Comte saw that the scientific method can be applied to social problems and held that the scientific method is the main source of positive knowledge. As natural science has contributed to our understanding of natural phenomena, sociology can help us to understand social phenomena. Comte also saw that the experimentation in social sciences, if strictly patterned after physical sciences, would not be able to capture significant social issues. He therefore advanced the method of natural experiments, where social scientists wait for significant social event to happen and then study these events by using quantitative methods. Core methods of social sciences are observations and quantification of observations. Statistical methods and the visual representation of data are well suited for this task. Statistical methods can also be helpful in establishing relationships between observations as to unravel their common underlying structure. Perhaps the most important part of observation is the selection of relevant events for scientific study. In this, the scientist should be guided by theoretical considerations. Experimentation, a central method of research in the physical sciences, is only of limited utility within social sciences as human affairs are often not subject to direct experimentation. However, whenever the regular flow of social events is disrupted or interrupted by some significant event, a social experiment can be said to take place. The downing of a Korean civilian airliner by the Soviet Air Force on September 1, 1983 for violating Soviet airspace, killing 269 persons aboard, was one such event interrupting the regular flow of human affairs, which we used as a social experiment, described in this chapter. Another event interrupting the flow of events was the Watergate scandal which helped us to recognize the utility of paired comparisons as a sensitive gauge of social events. In this chapter we discuss this type of methods and their role in the social sciences within the framework of Arens book, The Man-Eating Myth: Anthropology and Anthropophagy where he espouses his atrocity attribution theory.

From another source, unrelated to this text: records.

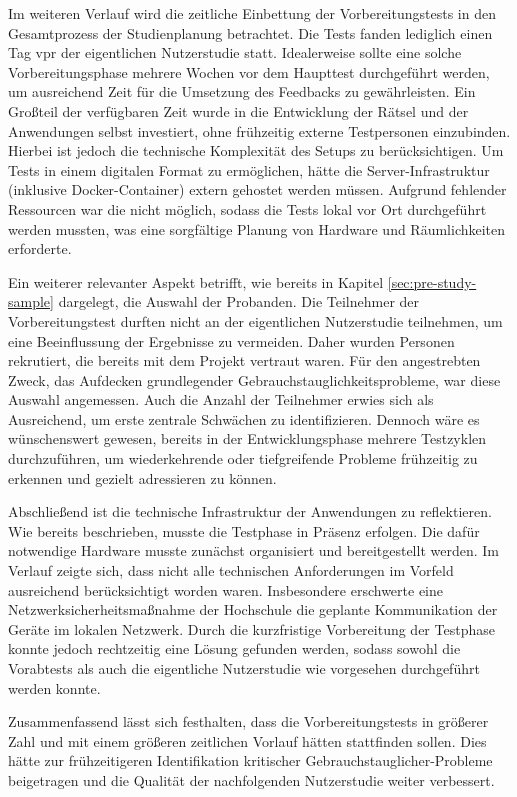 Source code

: Im weiteren Verlauf wird die zeitliche Einbettung der Vorbereitungstests in den Gesamtprozess der Studienplanung betrachtet. Die Tests fanden lediglich einen Tag vpr der eigentlichen Nutzerstudie statt. Idealerweise sollte eine solche Vorbereitungsphase mehrere Wochen vor dem Haupttest durchgeführt werden, um ausreichend Zeit für die Umsetzung des Feedbacks zu gewährleisten. Ein Großteil der verfügbaren Zeit wurde in die Entwicklung der Rätsel und der Anwendungen selbst investiert, ohne frühzeitig externe Testpersonen einzubinden. Hierbei ist jedoch die technische Komplexität des Setups zu berücksichtigen. Um Tests in einem digitalen Format zu ermöglichen, hätte die Server-Infrastruktur (inklusive Docker-Container) extern gehostet werden müssen. Aufgrund fehlender Ressourcen war die nicht möglich, sodass die Tests lokal vor Ort durchgeführt werden mussten, was eine sorgfältige Planung von Hardware und Räumlichkeiten erforderte.

Ein weiterer relevanter Aspekt betrifft, wie bereits in Kapitel \ref{sec:pre-study-sample} dargelegt, die Auswahl der Probanden. Die Teilnehmer der Vorbereitungstest durften nicht an der eigentlichen Nutzerstudie teilnehmen, um eine Beeinflussung der Ergebnisse zu vermeiden. Daher wurden Personen rekrutiert, die bereits mit dem Projekt vertraut waren. Für den angestrebten Zweck, das Aufdecken grundlegender Gebrauchstauglichkeitsprobleme, war diese Auswahl angemessen. Auch die Anzahl der Teilnehmer erwies sich als Ausreichend, um erste zentrale Schwächen zu identifizieren. Dennoch wäre es wünschenswert gewesen, bereits in der Entwicklungsphase mehrere Testzyklen durchzuführen, um wiederkehrende oder tiefgreifende Probleme frühzeitig zu erkennen und gezielt adressieren zu können.

Abschließend ist die technische Infrastruktur der Anwendungen zu reflektieren. Wie bereits beschrieben, musste die Testphase in Präsenz erfolgen. Die dafür notwendige Hardware musste zunächst organisiert und bereitgestellt werden. Im Verlauf zeigte sich, dass nicht alle technischen Anforderungen im Vorfeld ausreichend berücksichtigt worden waren. Insbesondere erschwerte eine Netzwerksicherheitsmaßnahme der Hochschule die geplante Kommunikation der Geräte im lokalen Netzwerk. Durch die kurzfristige Vorbereitung der Testphase konnte jedoch rechtzeitig eine Lösung gefunden werden, sodass sowohl die Vorabtests als auch die eigentliche Nutzerstudie wie vorgesehen durchgeführt werden konnte.

Zusammenfassend lässt sich festhalten, dass die Vorbereitungstests in größerer Zahl und mit einem größeren zeitlichen Vorlauf hätten stattfinden sollen. Dies hätte zur frühzeitigeren Identifikation kritischer Gebrauchstauglicher-Probleme beigetragen und die Qualität der nachfolgenden Nutzerstudie weiter verbessert.











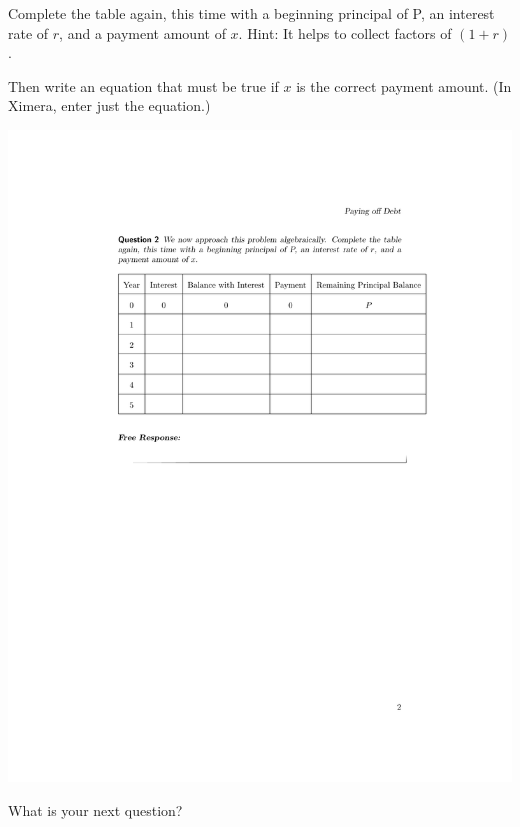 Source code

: \documentclass[handout,space,nooutcomes]{ximera}
\begin{document}
\begin{question}[.5in]
Complete the table again, this time with a beginning principal of P, an interest rate of $r$,
and a payment amount of $x$.  Hint: It helps to collect factors of $(1+r)$.

Then write an equation that must be true if $x$ is the correct
payment amount.   (In Ximera, enter just the equation.)

\includegraphics{payingOffDebtTableGraphic2.pdf}

\begin{freeResponse}
\end{freeResponse}
\end{question}

\begin{question}
What is your next question?   
\begin{freeResponse}
\end{freeResponse}
\end{question}
\end{document}
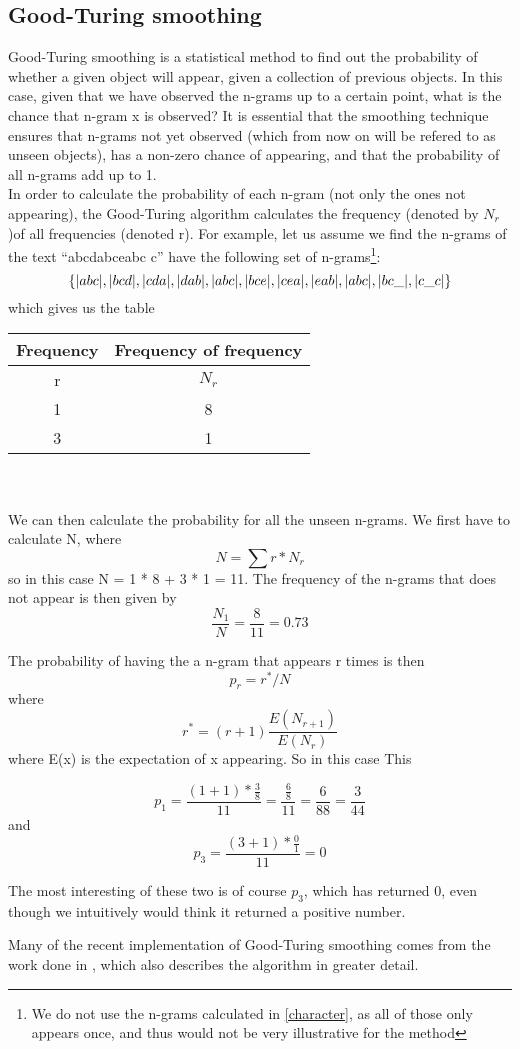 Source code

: \subsection{Good-Turing smoothing}
\label{Good-Turing}
Good-Turing smoothing is a statistical method to find out the probability of whether a given object will appear, given a collection of previous objects. In this case, given that we have observed the n-grams up to a certain point, what is the chance that n-gram x is observed? It is essential that the smoothing technique ensures that n-grams not yet observed (which from now on will be refered to as unseen objects), has a non-zero chance of appearing, and that the probability of all n-grams add up to 1.\\

In order to calculate the probability of each n-gram (not only the ones not appearing), the Good-Turing algorithm calculates the frequency (denoted by $N_r$)of all frequencies (denoted r). For example, let us assume we find the n-grams of the text ``abcdabceabc c'' have the following set of n-grams\footnote{We do not use the n-grams calculated in \ref{character}, as all of those only appears once, and thus would not be very illustrative for the method}:\\
$$
\{|abc|, |bcd|, |cda|, |dab|, |abc|, |bce|, |cea|, |eab|, |abc|, |bc\_|, |c\_c| \}
$$
which gives us the table\\
\begin{tabular}{|cc|}
\hline
Frequency & Frequency of frequency \\
\hline
r & $N_{r}$ \\
1 & 8\\
3 & 1\\
\hline
\end{tabular}
\\\\
We can then calculate the probability for all the unseen n-grams. We first have to calculate N, where 
$$
N = \sum r * N_r
$$
so in this case N = 1 * 8 + 3 * 1 = 11. The frequency of the n-grams that does not appear is then given by 
$$
\frac{N_1}{N} = \frac{8}{11} = 0.73
$$

The probability of having the a n-gram that appears r times is then 
$$p_r = r^*/N$$
 where 
$$r^* = (r+1)\frac{E(N_{r+1})}{E(N_r)}$$
 where E(x) is the expectation of x appearing. So in this case This 

$$p_1 = \frac{(1 + 1) * \frac{3}{8}}{11} = \frac{\frac{6}{8}}{11} = \frac{6}{88} = \frac{3}{44}$$ and  
$$p_3 = \frac{(3 + 1) * \frac{0}{1}}{11} = 0$$

The most interesting of these two is of course $p_3$, which has returned 0, even though we intuitively would think it returned a positive number.

Many of the recent implementation of Good-Turing smoothing comes from the work done in \cite{Gale94good-turingsmoothing}, which also describes the algorithm in greater detail.
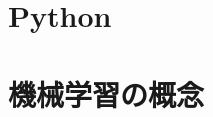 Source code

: \documentclass[a4paper,11pt,vartwoside,openany,dvipdfmx]{jsbook}
\begin{document}
\maketitle
\tableofcontents

\chapter{Python}


\chapter{機械学習の概念}




\end{document}
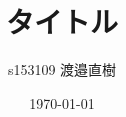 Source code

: \documentclass[10.5pt, a4paper]{jsarticle}
\title{タイトル}
\author{s153109 渡邉直樹}
\date{\today}
\begin{document}
\maketitle

\section{}

\subsection{}
\end{document}
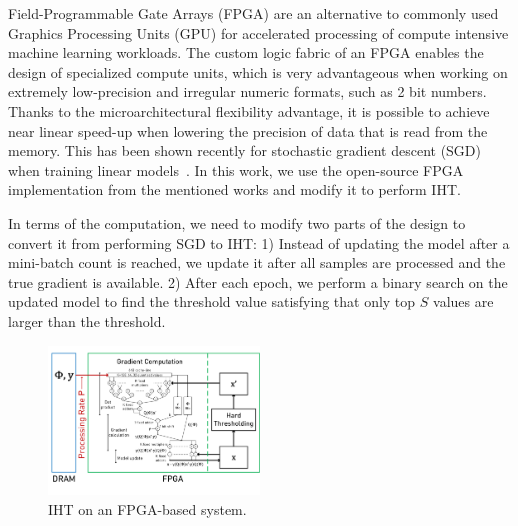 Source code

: \documentclass{article}
\begin{document}
Field-Programmable Gate Arrays (FPGA) are an alternative to commonly used Graphics Processing Units (GPU) for accelerated processing of compute intensive machine learning workloads. The custom logic fabric of an FPGA enables the design of specialized compute units, which is very advantageous when working on extremely low-precision and irregular numeric formats, such as 2 bit numbers. Thanks to the microarchitectural flexibility advantage, it is possible to achieve near linear speed-up when lowering the precision of data that is read from the memory. This has been shown recently for stochastic gradient descent (SGD) when training linear models~\cite{zhang2017zipml, kara2017fpga}. In this work, we use the open-source FPGA implementation from the mentioned works and modify it to perform IHT.

In terms of the computation, we need to modify two parts of the design to convert it from performing SGD to IHT: 1) Instead of updating the model after a mini-batch count is reached, we update it after all samples are processed and the true gradient is available. 2) After each epoch, we perform a binary search on the updated model to find the threshold value satisfying that only top $S$ values are larger than the  threshold.

\begin{figure}[t!]
\centering
\includegraphics[width=0.5\textwidth, angle=0]{../figs/niht_fpga.pdf}
\caption{IHT on an FPGA-based system.}
\label{fig:fpga}
\end{figure}
\end{document}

Cannibals of the Caribbean

Throughout history, accusations of atrocities have been one of the most effective tools of attitude change  and have often preceded hostilities between people or nations. A prototypical form of atrocity attribution is the accusation of cannibalism. The term cannibal was coined during Columbus’ times after the name of Caribs, a West Indian tribe with a reputation for eating their enemies. Following Columbus’ discoveries, the Spanish monarchy adopted a policy prohibiting the enslavement of natives in the new territories. However, the royal mandate for the West Indies contained a clause excluding cannibals from royal protection. Repeatedly, this clause was invoked to derive an economic advantage from human bondage.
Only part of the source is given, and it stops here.